Filling 3D-array without using loops in python

Question

I'm filling a 3D-array with a function that depends on the values of other 1D-arrays as illustrated in the code below. The code involving my real data takes forever because the length of my 1d-arrays (and hence my 3D-array) is of order 1 million. Is there any way to do this much faster, for example without using loops in python ?

An idea that might seem stupid but I'm still wondering if it wouldn't be faster to fill in this object importing code in C++ in my program... I'm new to C++ so I did not try it out.

import numpy as np
import time

start_time = time.time()
kx = np.linspace(0,400,100)
ky = np.linspace(0,400,100)
kz = np.linspace(0,400,100)

Kh = np.empty((len(kx),len(ky),len(kz)))

for i in range(len(kx)):
    for j in range(len(ky)):
        for k in range(len(kz)):
            if np.sqrt(kx[i]**2+ky[j]**2) != 0:
                Kh[i][j][k] = np.sqrt(kx[i]**2+ky[j]**2+kz[k]**2)
            else:
                Kh[i][j][k] = 1


print('Finished in %s seconds' % (time.time() - start_time))

Sheldore · Accepted Answer · 2018-10-16 17:26:21Z

1

You can use the @njit decorator from numba, a high peformance JIT compiler.

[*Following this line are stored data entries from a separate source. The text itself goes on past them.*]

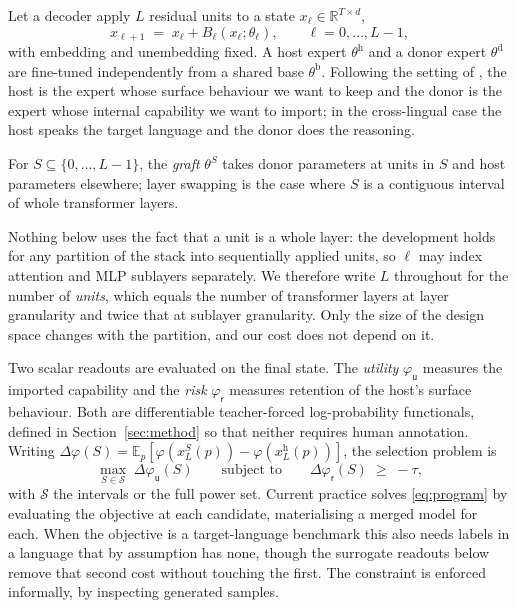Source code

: \documentclass[10pt]{article}
\theoremstyle{plain}
\theoremstyle{definition}
\theoremstyle{remark}
\newcommand{\host}{\mathrm{h}}
\newcommand{\donor}{\mathrm{d}}
\newcommand{\base}{\mathrm{b}}
\newcommand{\util}{\mathsf{u}}
\newcommand{\risk}{\mathsf{r}}
\newcommand{\Rb}{\mathbb{R}}
\newcommand{\Ex}{\mathbb{E}}
\begin{document}
Let a decoder apply $L$ residual units to a state
$x_\ell \in \Rb^{T\times d}$,
\begin{equation}
x_{\ell+1} \;=\; x_\ell + B_\ell(x_\ell;\theta_\ell), \qquad \ell = 0,\dots,L-1,
\end{equation}
with embedding and unembedding fixed. A host expert $\theta^{\host}$ and a
donor expert $\theta^{\donor}$ are fine-tuned independently from a shared base
$\theta^{\base}$. Following the setting of \citet{bandarkar2025layerswap}, the
host is the expert whose surface behaviour we want to keep and the donor is the
expert whose internal capability we want to import; in the cross-lingual case
the host speaks the target language and the donor does the reasoning.

For $S\subseteq\{0,\dots,L-1\}$, the \emph{graft} $\theta^{S}$ takes donor
parameters at units in $S$ and host parameters elsewhere; layer swapping is the
case where $S$ is a contiguous interval of whole transformer layers.

Nothing below uses the fact that a unit is a whole layer: the development holds
for any partition of the stack into sequentially applied units, so $\ell$ may
index attention and MLP sublayers separately. We therefore write $L$ throughout
for the number of \emph{units}, which equals the number of transformer layers at
layer granularity and twice that at sublayer granularity. Only the size of the
design space changes with the partition, and our cost does not depend on it.

Two scalar readouts are evaluated on the final state. The \emph{utility}
$\varphi_\util$ measures the imported capability and the \emph{risk}
$\varphi_\risk$ measures retention of the host's surface behaviour. Both are
differentiable teacher-forced log-probability functionals, defined in
Section~\ref{sec:method} so that neither requires human annotation. Writing
$\Delta\varphi(S) = \Ex_p[\varphi(x_L^{S}(p)) - \varphi(x_L^{\host}(p))]$, the
selection problem is
\begin{equation}
\label{eq:program}
\max_{S\in\mathcal{S}} \;\Delta\varphi_\util(S)
\qquad \text{subject to} \qquad
\Delta\varphi_\risk(S) \;\ge\; -\tau ,
\end{equation}
with $\mathcal{S}$ the intervals or the full power set. Current practice solves
\eqref{eq:program} by evaluating the objective at each candidate, materialising a
merged model for each. When the objective is a target-language benchmark this
also needs labels in a language that by assumption has none, though the surrogate
readouts below remove that second cost without touching the first. The constraint
is enforced informally, by inspecting generated samples.
\end{document}
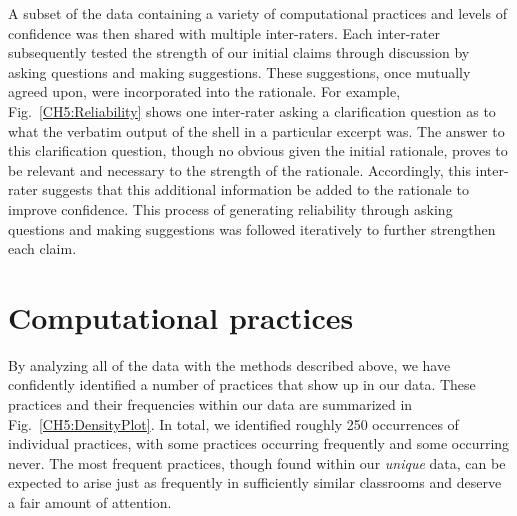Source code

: \documentclass{msuphddissertation}
\begin{document}
\begin{doublespace}
A subset of the data containing a variety of computational practices and levels of confidence was then shared with multiple inter-raters.  Each inter-rater subsequently tested the strength of our initial claims through discussion by asking questions and making suggestions.  These suggestions, once mutually agreed upon, were incorporated into the rationale.  For example, Fig.~\ref{CH5:Reliability} shows one inter-rater asking a clarification question as to what the verbatim output of the shell in a particular excerpt was.  The answer to this clarification question, though no obvious given the initial rationale, proves to be relevant and necessary to the strength of the rationale.  Accordingly, this inter-rater suggests that this additional information be added to the rationale to improve confidence.  This process of generating reliability through asking questions and making suggestions was followed iteratively to further strengthen each claim.

\section{Computational practices}\label{CH5:Practices}

By analyzing all of the data with the methods described above, we have confidently identified a number of practices that show up in our data.  These practices and their frequencies within our data are summarized in Fig.~\ref{CH5:DensityPlot}.  In total, we identified roughly 250 occurrences of individual practices, with some practices occurring frequently and some occurring never.  The most frequent practices, though found within our \textit{unique} data, can be expected to arise just as frequently in sufficiently similar classrooms and deserve a fair amount of attention.


\end{doublespace}
\end{document}
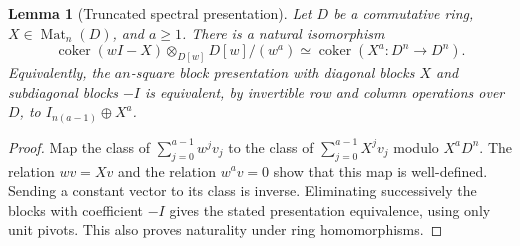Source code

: \documentclass[11pt,reqno]{amsart}
\numberwithin{equation}{section}
\newtheorem{lemma}[theorem]{Lemma}
\theoremstyle{definition}\newtheorem{definition}[theorem]{Definition}
\theoremstyle{remark}\newtheorem{remark}[theorem]{Remark}
\DeclareMathOperator{\coker}{coker}\DeclareMathOperator{\codim}{codim}
\begin{document}
\begin{lemma}[Truncated spectral presentation]
\label{lem:truncated-spectral-presentation}
Let \(D\) be a commutative ring, \(X\in\operatorname{Mat}_n(D)\),
and \(a\ge1\).  There is a natural isomorphism
\begin{equation}\label{eq:truncated-module-power}
 \coker(wI-X)\otimes_{D[w]}D[w]/(w^a)
                  \simeq \coker(X^a:D^n\to D^n).
\end{equation}
Equivalently, the \(an\)-square block presentation with diagonal
blocks \(X\) and subdiagonal blocks \(-I\) is equivalent, by
invertible row and column operations over \(D\), to
\(I_{n(a-1)}\oplus X^a\).
\end{lemma}
\begin{proof}
Map the class of \(\sum_{j=0}^{a-1}w^jv_j\) to the class of
\(\sum_{j=0}^{a-1}X^jv_j\) modulo \(X^aD^n\).
The relation \(wv=Xv\) and the relation \(w^av=0\) show that
this map is well-defined.  Sending a constant vector to its class
is inverse.  Eliminating successively the blocks with coefficient
\(-I\) gives the stated presentation equivalence, using only unit
pivots.  This also proves naturality under ring homomorphisms.
\end{proof}
\end{document}
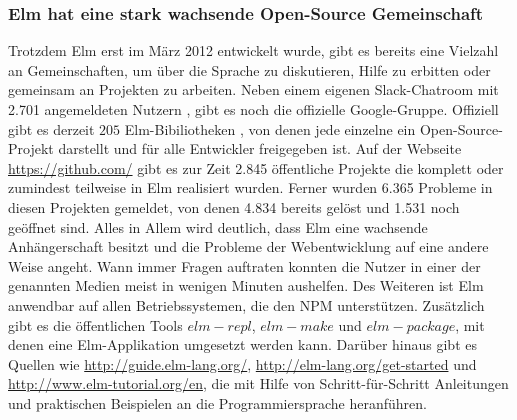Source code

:\subsubsection{Elm hat eine stark wachsende Open-Source Gemeinschaft}
Trotzdem Elm erst im März 2012 entwickelt wurde, gibt es bereits eine Vielzahl an Gemeinschaften, um über die Sprache zu diskutieren, Hilfe zu erbitten oder gemeinsam an Projekten zu arbeiten. Neben einem eigenen Slack-Chatroom mit 2.701 angemeldeten Nutzern \cite[vgl.]{slack-user}, gibt es noch die offizielle Google-Gruppe. Offiziell gibt es derzeit $205$ Elm-Bibiliotheken \cite[vgl.]{elm-package}, von denen jede einzelne ein Open-Source-Projekt darstellt und für alle Entwickler freigegeben ist. Auf der Webseite \url{https://github.com/} gibt es zur Zeit 2.845 öffentliche Projekte \cite[vgl.]{elm-repositories} die komplett oder zumindest teilweise in Elm realisiert wurden. Ferner wurden 6.365 Probleme in diesen Projekten gemeldet, von denen 4.834 bereits gelöst und 1.531 noch geöffnet sind.  Alles in Allem wird deutlich, dass Elm eine wachsende Anhängerschaft besitzt und die Probleme der Webentwicklung auf eine andere Weise angeht. Wann immer Fragen auftraten konnten die Nutzer in einer der genannten Medien meist in wenigen Minuten aushelfen. Des Weiteren ist Elm anwendbar auf allen Betriebssystemen, die den \ac{NPM} unterstützen. Zusätzlich gibt es die öffentlichen Tools $elm-repl$, $elm-make$ und $elm-package$, mit denen eine Elm-Applikation umgesetzt werden kann. Darüber hinaus gibt es Quellen wie \url{http://guide.elm-lang.org/}, \url{http://elm-lang.org/get-started} und \url{http://www.elm-tutorial.org/en}, die mit Hilfe von Schritt-für-Schritt Anleitungen und praktischen Beispielen an die Programmiersprache heranführen.


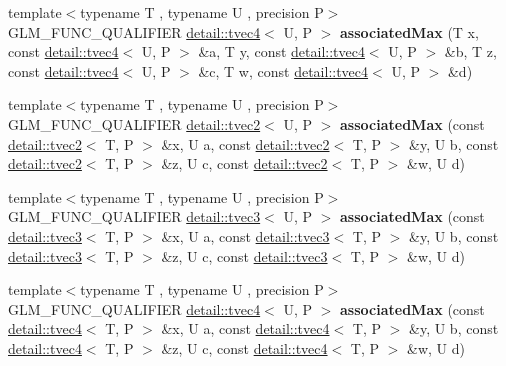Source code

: \begin{DoxyCompactItemize}
\item 
{\footnotesize template$<$typename T , typename U , precision P$>$ }\\G\+L\+M\+\_\+\+F\+U\+N\+C\+\_\+\+Q\+U\+A\+L\+I\+F\+I\+ER \hyperlink{structglm_1_1detail_1_1tvec4}{detail\+::tvec4}$<$ U, P $>$ {\bfseries associated\+Max} (T x, const \hyperlink{structglm_1_1detail_1_1tvec4}{detail\+::tvec4}$<$ U, P $>$ \&a, T y, const \hyperlink{structglm_1_1detail_1_1tvec4}{detail\+::tvec4}$<$ U, P $>$ \&b, T z, const \hyperlink{structglm_1_1detail_1_1tvec4}{detail\+::tvec4}$<$ U, P $>$ \&c, T w, const \hyperlink{structglm_1_1detail_1_1tvec4}{detail\+::tvec4}$<$ U, P $>$ \&d)\hypertarget{namespaceglm_ac1775bef23dce24ccc58b4d28ebedfe5}{}\label{namespaceglm_ac1775bef23dce24ccc58b4d28ebedfe5}

\item 
{\footnotesize template$<$typename T , typename U , precision P$>$ }\\G\+L\+M\+\_\+\+F\+U\+N\+C\+\_\+\+Q\+U\+A\+L\+I\+F\+I\+ER \hyperlink{structglm_1_1detail_1_1tvec2}{detail\+::tvec2}$<$ U, P $>$ {\bfseries associated\+Max} (const \hyperlink{structglm_1_1detail_1_1tvec2}{detail\+::tvec2}$<$ T, P $>$ \&x, U a, const \hyperlink{structglm_1_1detail_1_1tvec2}{detail\+::tvec2}$<$ T, P $>$ \&y, U b, const \hyperlink{structglm_1_1detail_1_1tvec2}{detail\+::tvec2}$<$ T, P $>$ \&z, U c, const \hyperlink{structglm_1_1detail_1_1tvec2}{detail\+::tvec2}$<$ T, P $>$ \&w, U d)\hypertarget{namespaceglm_ac62eaf5209fc441ade50b87df43829c0}{}\label{namespaceglm_ac62eaf5209fc441ade50b87df43829c0}

\item 
{\footnotesize template$<$typename T , typename U , precision P$>$ }\\G\+L\+M\+\_\+\+F\+U\+N\+C\+\_\+\+Q\+U\+A\+L\+I\+F\+I\+ER \hyperlink{structglm_1_1detail_1_1tvec3}{detail\+::tvec3}$<$ U, P $>$ {\bfseries associated\+Max} (const \hyperlink{structglm_1_1detail_1_1tvec3}{detail\+::tvec3}$<$ T, P $>$ \&x, U a, const \hyperlink{structglm_1_1detail_1_1tvec3}{detail\+::tvec3}$<$ T, P $>$ \&y, U b, const \hyperlink{structglm_1_1detail_1_1tvec3}{detail\+::tvec3}$<$ T, P $>$ \&z, U c, const \hyperlink{structglm_1_1detail_1_1tvec3}{detail\+::tvec3}$<$ T, P $>$ \&w, U d)\hypertarget{namespaceglm_a42c7107a2243cd0a7eefb95a69c0c5c0}{}\label{namespaceglm_a42c7107a2243cd0a7eefb95a69c0c5c0}

\item 
{\footnotesize template$<$typename T , typename U , precision P$>$ }\\G\+L\+M\+\_\+\+F\+U\+N\+C\+\_\+\+Q\+U\+A\+L\+I\+F\+I\+ER \hyperlink{structglm_1_1detail_1_1tvec4}{detail\+::tvec4}$<$ U, P $>$ {\bfseries associated\+Max} (const \hyperlink{structglm_1_1detail_1_1tvec4}{detail\+::tvec4}$<$ T, P $>$ \&x, U a, const \hyperlink{structglm_1_1detail_1_1tvec4}{detail\+::tvec4}$<$ T, P $>$ \&y, U b, const \hyperlink{structglm_1_1detail_1_1tvec4}{detail\+::tvec4}$<$ T, P $>$ \&z, U c, const \hyperlink{structglm_1_1detail_1_1tvec4}{detail\+::tvec4}$<$ T, P $>$ \&w, U d)\hypertarget{namespaceglm_ae638f016094457c09c9166d1f03f5a5f}{}\label{namespaceglm_ae638f016094457c09c9166d1f03f5a5f}


\end{DoxyCompactItemize}
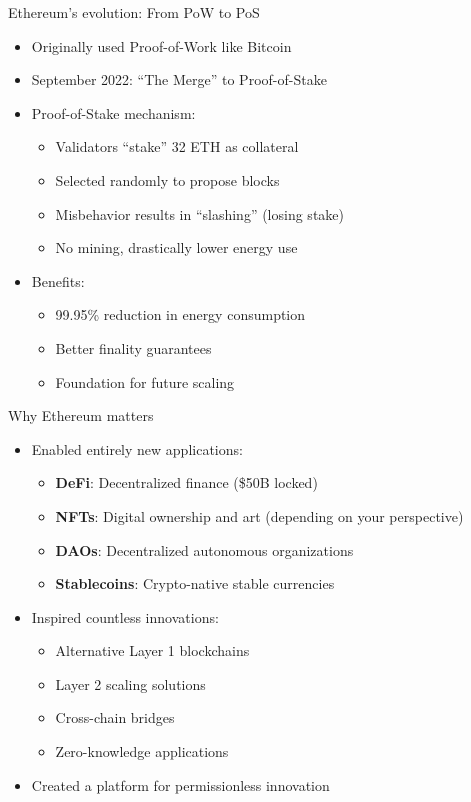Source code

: \documentclass[aspectratio=169, lualatex, handout]{beamer}
\begin{document}
\begin{frame}{Ethereum's evolution: From PoW to PoS}
	\begin{itemize}
		\item Originally used Proof-of-Work like Bitcoin
		\item September 2022: ``The Merge'' to Proof-of-Stake
		\item Proof-of-Stake mechanism:
		      \begin{itemize}
			      \item Validators ``stake'' 32 ETH as collateral
			      \item Selected randomly to propose blocks
			      \item Misbehavior results in ``slashing'' (losing stake)
			      \item No mining, drastically lower energy use
		      \end{itemize}
		\item Benefits:
		      \begin{itemize}
			      \item 99.95\% reduction in energy consumption
			      \item Better finality guarantees
			      \item Foundation for future scaling
		      \end{itemize}
	\end{itemize}
\end{frame}

\begin{frame}{Why Ethereum matters}
	\begin{itemize}
		\item Enabled entirely new applications:
		      \begin{itemize}
			      \item \textbf{DeFi}: Decentralized finance (\approx\$50B locked)
			      \item \textbf{NFTs}: Digital ownership and art (depending on your perspective)
			      \item \textbf{DAOs}: Decentralized autonomous organizations
			      \item \textbf{Stablecoins}: Crypto-native stable currencies
		      \end{itemize}
		\item Inspired countless innovations:
		      \begin{itemize}
			      \item Alternative Layer 1 blockchains
			      \item Layer 2 scaling solutions
			      \item Cross-chain bridges
			      \item Zero-knowledge applications
		      \end{itemize}
		\item Created a platform for permissionless innovation
	\end{itemize}
\end{frame}
\end{document}
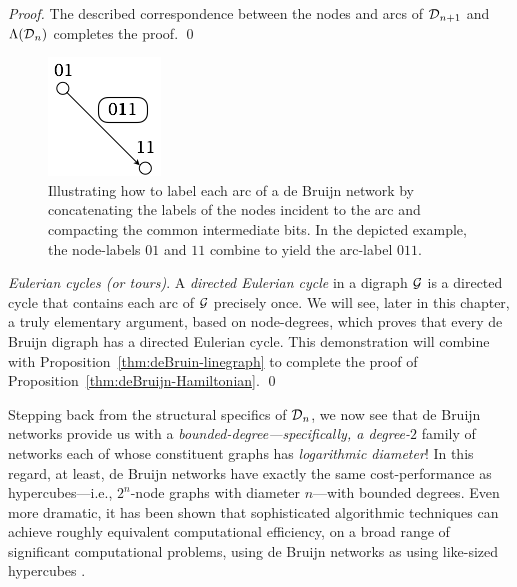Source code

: {\begin{proof}
The described correspondence between the nodes and arcs of $\mbox{$\cal D$}_{n+1}$
and $\Lambda(\mbox{$\cal D$}_n)$ completes the proof.  \qed
\end{proof}

\begin{figure}[hbt]
\begin{center}
       \includegraphics[scale=0.6]{FiguresGraph/dBlabelEdge}
\caption{Illustrating how to label each arc of a de Bruijn network by
  concatenating the labels of the nodes incident to the arc and
  compacting the common intermediate bits.  In the depicted example,
  the node-labels $01$ and $11$ combine to yield the arc-label $011$.}
  \label{fig:dBlabelEdge}
\end{center}
\end{figure}

\medskip

{\it Eulerian cycles (or tours)}. 
 A {\it directed Eulerian cycle} in a digraph
$\mbox{$\cal G$}$ is a directed cycle that contains each arc of $\mbox{$\cal G$}$ precisely
once.  We will see, later in this chapter, a truly elementary
argument, based on node-degrees, which proves that every de Bruijn
digraph has a directed Eulerian cycle.  This demonstration will
combine with Proposition~\ref{thm:deBruin-linegraph} to complete the
proof of Proposition~\ref{thm:deBruijn-Hamiltonian}.  \qed
}

\bigskip

Stepping back from the structural specifics of $\mbox{$\cal D$}_n$, we now see that
de Bruijn networks provide us with a {\em
  bounded-degree---specifically, a degree-$2$} family of networks each
of whose constituent graphs has {\em logarithmic diameter}!  In this
regard, at least, de Bruijn networks have exactly the same
cost-performance as hypercubes---i.e., $2^n$-node graphs with diameter
$n$---with bounded degrees.  Even more dramatic, it has been shown
that sophisticated algorithmic techniques can achieve roughly
equivalent computational efficiency, on a broad range of significant
computational problems, using de Bruijn networks as using like-sized
hypercubes \cite{AnnexsteinBR90, BermondP89, Ullman84}.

It reduces the time by more than one order of magnitude. Below is the comparison and the code. It is as simple as importing njit and then just using @njit as the decorator to your function. This is the official website.

I also computed time for 1000*1000*1000 data points using njit and it took just 17.856173038482666 seconds. Using parallel version as @njit(parallel=True) further reduces the time to 9.36257791519165 seconds. Doing the same with normal function would take several minutes.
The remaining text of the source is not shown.